Roland Ries, sénateur – maire de Strasbourg, a accordé un entretien à Opinion Internationale à l’occasion du Forum mondial de la démocratie qui se tient dans sa ville, du 5 au 11 octobre.
Pourquoi le Forum mondial de la démocratie se tient-il à Strasbourg ?
En un sens, il ne pouvait pas se tenir ailleurs. Strasbourg n’est pas une ville tout à fait comme les autres, avec son histoire mouvementée et parfois difficile. De plus, elle réunit plusieurs institutions européennes (Conseil de l’Europe, Cour européenne des droits de l’homme, Parlement européen) destinées à promouvoir la paix et la démocratie en Europe mais aussi dans le monde. C’est l’Europe des citoyens qui se construit ici. Il est donc naturel qu’un forum à vocation mondiale sur ce thème de la démocratie puisse avoir lieu ici.
Nous avons un programme très riche et diversifié pour cette première édition, articulé autour d’une question centrale : la démocratie est-elle exportable ? Pour ma part, je pense que non, au sens où elle ne peut pas être « greffée », ou « livrée en kit ». Elle doit être patiemment construite par chaque pays en fonction de ses traditions et de ses spécificités. Mais évidemment, il existe un certain nombre de valeurs universelles, indissociables de toute démocratie : le respect de l’autre et de sa différence, la volonté de négocier avec le partenaire et aussi l’adversaire. Celui qui a une opinion différente ne me menace pas dans mon identité et réciproquement. C’est ça la base de la démocratie.

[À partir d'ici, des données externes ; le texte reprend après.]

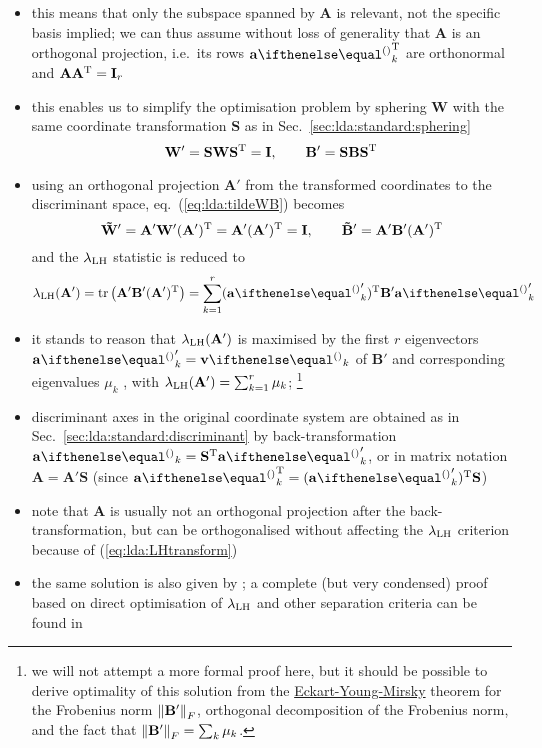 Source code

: \documentclass[a4paper]{article}
\begin{document}
\begin{itemize}
 \item this means that only the subspace spanned by $\mathbf{A}$ is relevant, not the specific basis implied; we can thus assume without loss of generality that $\mathbf{A}$ is an orthogonal projection, i.e.\ its rows $\va_k\T$ are orthonormal and $\mathbf{A} \mathbf{A}\T = \mathbf{I}_r$
 \item this enables us to simplify the optimisation problem by sphering $\mathbf{W}$ with the same coordinate transformation $\mathbf{S}$ as in Sec.~\ref{sec:lda:standard:sphering}
   \[
     \mathbf{W}' = \mathbf{S} \mathbf{W} \mathbf{S}\T = \mathbf{I},\qquad
     \mathbf{B}' = \mathbf{S} \mathbf{B} \mathbf{S}\T
   \]
 \item using an orthogonal projection $\mathbf{A}'$ from the transformed coordinates to the discriminant space, eq.~(\ref{eq:lda:tildeWB}) becomes
   \begin{equation}
     \label{eq:lda:tildeWBprime}
     \tmat W' = \mathbf{A}' \mathbf{W}' (\mathbf{A}')\T = \mathbf{A}' (\mathbf{A}')\T = \mathbf{I},\qquad
     \tmat B' = \mathbf{A}' \mathbf{B}' (\mathbf{A}')\T
   \end{equation}
   and the $\llh$ statistic is reduced to
   \begin{equation}
     \label{eq:lda:LHprime}
     \llh(\mathbf{A}') = \Trace{\mathbf{A}' \mathbf{B}' (\mathbf{A}')\T}
     = \sum_{k=1}^r (\va_k')\T \mathbf{B}' \va_k'
   \end{equation}
 \item it stands to reason that $\llh(\mathbf{A}')$ is maximised by the first $r$ eigenvectors $\va_k' = \vv_k$ of $\mathbf{B}'$ and corresponding eigenvalues $\mu_k$ \citep[332]{Venables:Ripley:02}, with $\llh(\mathbf{A}') = \sum_{k=1}^r \mu_k$;%
   \footnote{we will not attempt a more formal proof here, but it should be possible to derive optimality of this solution from the \href{https://en.wikipedia.org/wiki/Low-rank_approximation\#Proof_of_Eckart–Young–Mirsky_theorem_(for_Frobenius_norm)}{Eckart-Young-Mirsky} theorem for the Frobenius norm $\Norm[F]{\mathbf{B}'}$, orthogonal decomposition of the Frobenius norm, and the fact that $\Norm[F]{\mathbf{B}'} = \sum_k \mu_k$.}
 \item discriminant axes in the original coordinate system are obtained as in Sec.~\ref{sec:lda:standard:discriminant} by back-transformation $\va_k = \mathbf{S}\T \va_k'$, or in matrix notation $\mathbf{A} = \mathbf{A}' \mathbf{S}$ (since $\va_k\T = (\va_k')\T \mathbf{S}$)
 \item note that $\mathbf{A}$ is usually not an orthogonal projection after the back-transformation, but can be orthogonalised without affecting the $\llh$ criterion because of (\ref{eq:lda:LHtransform})
 \item the same solution is also given by \citet[192]{Bishop:06}; a complete (but very condensed) proof based on direct optimisation of $\llh$ and other separation criteria can be found in \citep[446--452]{Fukunaga:90}
\end{itemize}
\end{document}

Je pense aussi que la démocratie est un combat de tous les instants. Elle n’est jamais définitivement installée. Winston Churchill disait « la démocratie est le pire des systèmes de gouvernement, à l’exception de tous les autres ». La démocratie a ses failles, ses insuffisances, elle n’est jamais optimale. Y compris dans les vieilles démocraties : respect de l’opposition, liberté d’expression, liberté de penser… ces valeurs sont toujours perfectibles et ne doivent jamais être tenues pour acquises. A fortiori dans des pays sous le joug de la tyrannie ou du totalitarisme.
Dans ces pays, tout le travail reste à faire, mais encore une fois, à partir des forces internes. On l’a bien vu avec des tentatives d’exportation de systèmes démocratiques plaqués sur le tissu social d’un pays et qui ne fonctionnent pas.

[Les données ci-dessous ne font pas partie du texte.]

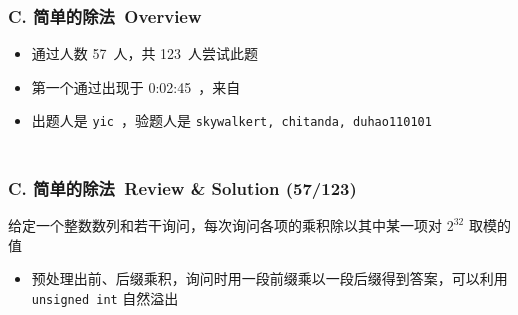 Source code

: \documentclass[notheorems]{beamer}
\newcommand{\zhProbC}{简单的除法}		\newcommand{\DiffC}{Very Easy}	\newcommand{\AuthProbC}{\texttt{yic}}			\newcommand{\TestProbC}{\texttt{skywalkert, chitanda, duhao110101}}
\newcommand{\AccInProbC}{57}	\newcommand{\SubInProbC}{123}	\newcommand{\RatInProbC}{46.34\%}
\newcommand{\FirPenInProbC}{0:02:45}		\newcommand{\FirPerInProbC}{\Someone}
\begin{document}
\begin{frame}[label = ProbC]
\frametitle{\\ C. \zhProbC\ Overview}
\begin{spacing}{2.0} \large
\begin{itemize}
\item 通过人数 \AccInProbC\ 人，共 \SubInProbC\ 人尝试此题
\item 第一个通过出现于 \FirPenInProbC\ ，来自 \FirPerInProbC\ 
\item 出题人是 \AuthProbC\ ，验题人是 \TestProbC\
\end{itemize}
\end{spacing}
\end{frame}
\begin{frame}
\frametitle{\\ C. \zhProbC\ Review \& Solution (\AccInProbC/\SubInProbC)}
\begin{spacing}{2.0} \large
给定一个整数数列和若干询问，每次询问各项的乘积除以其中某一项对 $2^{32}$ 取模的值 \pause
\begin{itemize}
\item 预处理出前、后缀乘积，询问时用一段前缀乘以一段后缀得到答案，可以利用 \texttt{unsigned int} 自然溢出
\end{itemize}
\end{spacing}
\end{frame}
\end{document}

Quels sont les enjeux français de ce Forum de la démocratie ? Et est-ce la même logique qui sous-tend ce Forum et certains de vos engagements, comme l’ouverture récente de la grande mosquée de Strasbourg, ou l’appel lancé l’année dernière en faveur du vote des étrangers aux municipales, ou enfin le renforcement de la coopération transfrontalière ?
Je pense qu’en effet toutes ces initiatives illustrent bien le projet politique que je tente de développer à Strasbourg et au-delà et qui rejoint les valeurs portées par le Forum mondial de la démocratie.
La grande mosquée, représente la volonté de traiter à égalité l’ensemble des religions, qu’elles soient concordataires ou non.(*). Ça n’a pas été facile, mais je souhaitais que l’islam ait les mêmes droits et les mêmes devoirs que les autres religions. Je signale d’ailleurs qu’une église orthodoxe et une pagode bouddhiste sont également en projet. En tant que maire laïque, j’estime que les fidèles de toutes les communautés doivent pouvoir pratiquer dignement leur religion.
Sur le droit de vote des étrangers non-communautaires aux élections locales, je considère qu’ils doivent avoir leur mot à dire sur l’utilisation de leur propre argent. Certes, ils n’ont pas la nationalité française, mais ils payent des impôts et il est naturel qu’ils aient un droit de regard là-dessus. Pour les élections nationales, le sujet est différent, car il faut préserver la souveraineté nationale.
Quant à la coopération avec notre voisine Kehl, je pense que Strasbourg est un symbole fort de la réconciliation franco-allemande. Je cherche aujourd’hui, non seulement à gommer la frontière historique, mais surtout à créer une agglomération transfrontalière dont le Rhin serait l’épine dorsale plutôt qu’une séparation. Nous avons déjà l’Eurodistrict dont l’objectif est d’aider les citoyens au quotidien.
L’objectif du Forum de la démocratie est explicitement de devenir un Davos ou un Porto Alegre de la démocratie. Quel est votre rapport à ces modèles ?
Notre ambition est effectivement forte. L’idée est d’atteindre la dimension d’un Porto Alegre ou d’un Davos, d’avoir des échanges de la même importance. Bien entendu, cela ne se fera pas du jour au lendemain. Cette première édition est à ce titre très importante : elle doit être réussie, la qualité des débats doit être telle que les gens aient envie de revenir. De cette façon, d’autres penseurs, d’autres écrivains, d’autres hommes politiques viendront l’année prochaine échanger entre eux. Je crois que la tradition strasbourgeoise de l’échange et du dialogue public est forte. Nous essayons aujourd’hui d’attirer l’attention sur un sujet sensible et essentiel : « Qu’est-ce que la démocratie ? ».
propos recueillis par Michel Taube et Yannick Le Bars
(*) L’Alsace et la Moselle vivent toujours sous le régime du Concordat de 1801. Entre autres, prêtres, pasteurs, et rabbins sont salariés par l’État. Installées plus récemment, l’islam et d’autres religions ne sont pas incluses dans le Concordat.